— TO DO —
Scan the entries below and report only how many lines contain "guidance".

Records drawn from a dataset
______________________________

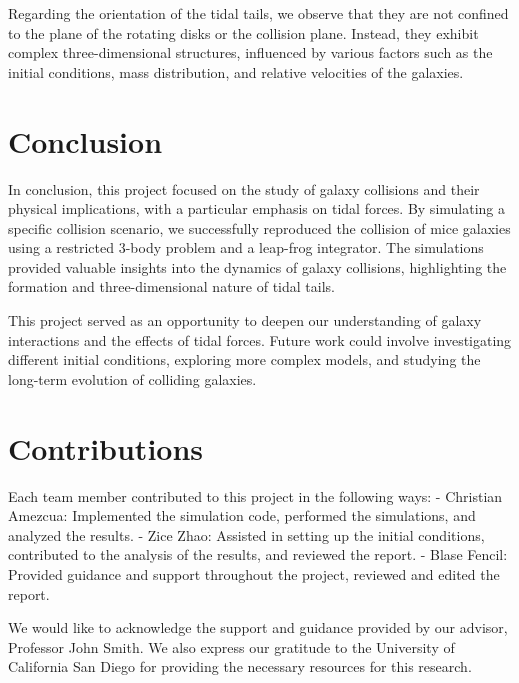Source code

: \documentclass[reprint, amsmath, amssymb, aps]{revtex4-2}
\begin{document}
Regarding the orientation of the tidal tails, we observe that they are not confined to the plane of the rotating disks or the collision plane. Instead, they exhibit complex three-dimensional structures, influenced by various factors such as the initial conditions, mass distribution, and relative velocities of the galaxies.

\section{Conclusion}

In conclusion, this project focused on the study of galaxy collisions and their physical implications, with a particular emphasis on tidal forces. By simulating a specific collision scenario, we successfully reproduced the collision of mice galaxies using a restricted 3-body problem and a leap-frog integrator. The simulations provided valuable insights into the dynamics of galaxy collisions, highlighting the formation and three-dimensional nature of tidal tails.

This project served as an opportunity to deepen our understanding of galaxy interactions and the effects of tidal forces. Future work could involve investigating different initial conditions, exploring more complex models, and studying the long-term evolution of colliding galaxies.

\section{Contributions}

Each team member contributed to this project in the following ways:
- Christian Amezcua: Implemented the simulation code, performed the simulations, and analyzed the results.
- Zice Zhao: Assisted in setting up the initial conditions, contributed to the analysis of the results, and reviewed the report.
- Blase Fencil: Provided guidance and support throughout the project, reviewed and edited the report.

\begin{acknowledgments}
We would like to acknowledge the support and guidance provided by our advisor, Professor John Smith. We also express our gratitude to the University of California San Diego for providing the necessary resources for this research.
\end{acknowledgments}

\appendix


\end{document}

______________________________

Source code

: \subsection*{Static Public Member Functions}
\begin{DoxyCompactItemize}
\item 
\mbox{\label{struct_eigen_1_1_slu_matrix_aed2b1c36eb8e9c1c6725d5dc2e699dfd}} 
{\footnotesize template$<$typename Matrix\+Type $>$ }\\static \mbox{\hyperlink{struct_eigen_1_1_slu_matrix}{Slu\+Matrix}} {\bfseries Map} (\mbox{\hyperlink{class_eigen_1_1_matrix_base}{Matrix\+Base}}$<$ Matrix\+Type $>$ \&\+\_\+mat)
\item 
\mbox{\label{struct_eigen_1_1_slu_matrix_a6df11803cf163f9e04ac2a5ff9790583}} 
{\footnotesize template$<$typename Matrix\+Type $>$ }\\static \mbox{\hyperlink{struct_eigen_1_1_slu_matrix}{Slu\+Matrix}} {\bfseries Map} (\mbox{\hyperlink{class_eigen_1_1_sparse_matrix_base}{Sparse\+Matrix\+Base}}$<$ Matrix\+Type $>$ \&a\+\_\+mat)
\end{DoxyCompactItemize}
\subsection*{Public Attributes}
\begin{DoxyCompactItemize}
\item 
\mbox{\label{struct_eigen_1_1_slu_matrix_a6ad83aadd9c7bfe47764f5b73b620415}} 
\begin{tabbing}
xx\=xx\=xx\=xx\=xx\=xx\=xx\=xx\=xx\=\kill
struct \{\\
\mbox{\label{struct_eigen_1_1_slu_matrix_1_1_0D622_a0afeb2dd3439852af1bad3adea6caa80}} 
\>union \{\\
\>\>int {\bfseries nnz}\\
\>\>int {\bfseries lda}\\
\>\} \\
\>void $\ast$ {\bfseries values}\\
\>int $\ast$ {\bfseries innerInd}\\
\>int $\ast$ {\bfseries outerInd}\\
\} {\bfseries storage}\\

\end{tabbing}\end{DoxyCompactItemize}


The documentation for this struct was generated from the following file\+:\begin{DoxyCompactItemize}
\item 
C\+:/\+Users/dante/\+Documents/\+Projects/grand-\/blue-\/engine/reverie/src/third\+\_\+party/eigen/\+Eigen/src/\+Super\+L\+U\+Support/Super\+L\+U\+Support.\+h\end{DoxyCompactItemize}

______________________________

— SOLVED PROBLEM —
2